--- DATA FOR ANALYSIS Enclosed Below ---
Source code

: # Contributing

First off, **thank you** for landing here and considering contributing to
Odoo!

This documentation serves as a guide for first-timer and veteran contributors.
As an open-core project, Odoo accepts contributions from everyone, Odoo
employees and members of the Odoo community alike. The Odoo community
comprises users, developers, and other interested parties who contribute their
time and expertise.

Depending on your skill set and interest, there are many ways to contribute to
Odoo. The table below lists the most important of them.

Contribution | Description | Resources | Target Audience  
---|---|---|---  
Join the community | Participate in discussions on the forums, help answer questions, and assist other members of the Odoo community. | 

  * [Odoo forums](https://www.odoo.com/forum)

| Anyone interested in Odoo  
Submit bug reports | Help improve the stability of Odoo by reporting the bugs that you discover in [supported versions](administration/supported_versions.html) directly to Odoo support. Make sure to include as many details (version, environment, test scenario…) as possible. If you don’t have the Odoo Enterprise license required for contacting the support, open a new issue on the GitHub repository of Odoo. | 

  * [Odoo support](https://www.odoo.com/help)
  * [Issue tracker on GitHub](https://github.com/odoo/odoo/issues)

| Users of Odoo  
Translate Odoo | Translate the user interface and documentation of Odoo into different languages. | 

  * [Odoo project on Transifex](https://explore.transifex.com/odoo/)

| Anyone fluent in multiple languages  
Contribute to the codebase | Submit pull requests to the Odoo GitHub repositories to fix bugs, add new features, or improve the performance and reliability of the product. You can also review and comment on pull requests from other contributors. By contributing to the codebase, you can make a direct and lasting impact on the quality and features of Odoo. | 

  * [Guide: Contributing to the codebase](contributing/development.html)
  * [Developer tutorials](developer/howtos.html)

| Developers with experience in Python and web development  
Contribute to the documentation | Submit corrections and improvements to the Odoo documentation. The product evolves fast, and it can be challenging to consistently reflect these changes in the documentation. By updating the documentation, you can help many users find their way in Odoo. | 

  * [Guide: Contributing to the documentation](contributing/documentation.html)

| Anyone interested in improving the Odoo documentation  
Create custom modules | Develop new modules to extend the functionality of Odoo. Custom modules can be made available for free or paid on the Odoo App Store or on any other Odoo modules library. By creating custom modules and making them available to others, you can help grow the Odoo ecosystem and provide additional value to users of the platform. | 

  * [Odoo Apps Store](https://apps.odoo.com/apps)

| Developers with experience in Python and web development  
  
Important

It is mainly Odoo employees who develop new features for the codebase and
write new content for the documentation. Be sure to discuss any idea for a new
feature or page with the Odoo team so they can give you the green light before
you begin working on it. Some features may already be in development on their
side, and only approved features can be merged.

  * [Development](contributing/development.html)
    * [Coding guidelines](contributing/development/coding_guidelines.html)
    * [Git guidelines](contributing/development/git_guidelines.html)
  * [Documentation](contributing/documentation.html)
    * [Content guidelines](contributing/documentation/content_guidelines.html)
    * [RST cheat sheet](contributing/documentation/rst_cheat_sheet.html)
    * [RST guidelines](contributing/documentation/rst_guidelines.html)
--- End of Enclosed DATA FOR ANALYSIS ---
--- DATA FOR ANALYSIS Enclosed Below ---
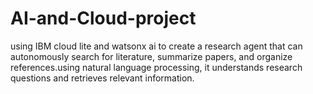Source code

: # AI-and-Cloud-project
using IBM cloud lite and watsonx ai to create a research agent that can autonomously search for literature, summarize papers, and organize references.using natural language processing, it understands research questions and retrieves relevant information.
--- End of Enclosed DATA FOR ANALYSIS ---
--- DATA FOR ANALYSIS Enclosed Below ---
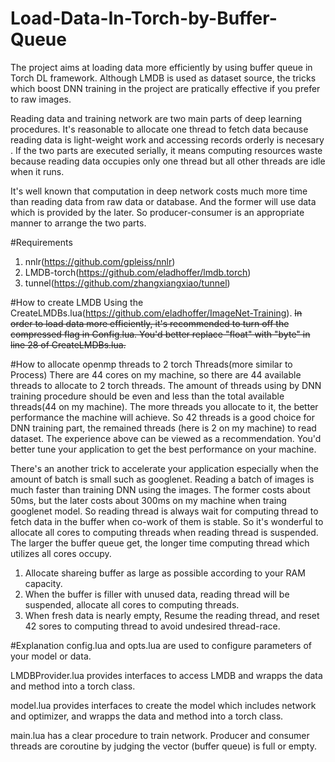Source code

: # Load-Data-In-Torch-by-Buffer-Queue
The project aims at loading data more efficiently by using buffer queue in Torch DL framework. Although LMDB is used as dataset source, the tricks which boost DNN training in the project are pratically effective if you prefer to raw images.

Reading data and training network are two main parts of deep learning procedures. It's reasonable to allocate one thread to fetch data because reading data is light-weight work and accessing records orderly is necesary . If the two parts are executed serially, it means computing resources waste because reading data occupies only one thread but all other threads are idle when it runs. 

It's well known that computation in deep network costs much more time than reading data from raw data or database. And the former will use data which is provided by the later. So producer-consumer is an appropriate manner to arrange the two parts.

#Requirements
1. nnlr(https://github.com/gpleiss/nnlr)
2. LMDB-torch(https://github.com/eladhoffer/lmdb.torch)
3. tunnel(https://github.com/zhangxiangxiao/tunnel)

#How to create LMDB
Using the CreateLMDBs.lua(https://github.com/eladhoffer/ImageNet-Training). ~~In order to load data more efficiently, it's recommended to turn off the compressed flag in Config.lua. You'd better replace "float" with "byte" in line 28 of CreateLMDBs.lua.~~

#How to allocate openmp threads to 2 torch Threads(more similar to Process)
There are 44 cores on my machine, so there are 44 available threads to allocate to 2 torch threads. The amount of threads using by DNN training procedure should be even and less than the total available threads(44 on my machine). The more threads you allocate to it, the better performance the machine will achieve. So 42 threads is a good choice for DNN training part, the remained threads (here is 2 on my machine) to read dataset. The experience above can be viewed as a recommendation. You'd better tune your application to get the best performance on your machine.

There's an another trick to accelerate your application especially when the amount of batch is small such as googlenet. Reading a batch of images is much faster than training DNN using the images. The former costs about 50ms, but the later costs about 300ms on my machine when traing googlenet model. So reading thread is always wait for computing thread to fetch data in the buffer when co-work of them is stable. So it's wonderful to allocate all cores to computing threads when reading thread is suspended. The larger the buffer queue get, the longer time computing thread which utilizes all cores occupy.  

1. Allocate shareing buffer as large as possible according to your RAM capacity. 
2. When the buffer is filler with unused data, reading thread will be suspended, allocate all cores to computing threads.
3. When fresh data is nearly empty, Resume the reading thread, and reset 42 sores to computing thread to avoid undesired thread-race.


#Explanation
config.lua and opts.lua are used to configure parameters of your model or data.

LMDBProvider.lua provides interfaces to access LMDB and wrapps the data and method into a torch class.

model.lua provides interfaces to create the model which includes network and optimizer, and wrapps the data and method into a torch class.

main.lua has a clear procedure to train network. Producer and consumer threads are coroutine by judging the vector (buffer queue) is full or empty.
--- End of Enclosed DATA FOR ANALYSIS ---
▶ [WORK REQUEST]
Where the listing above reaches the line that contains "to the documentation](contributing/documentation.html)", start retyping, and finish with the line that contains "improving the Odoo documentation"; reproduce those lines exactly and no others.

▶ [ANSWER TO THIS PROBLEM]
  * [Guide: Contributing to the documentation](contributing/documentation.html)

| Anyone interested in improving the Odoo documentation  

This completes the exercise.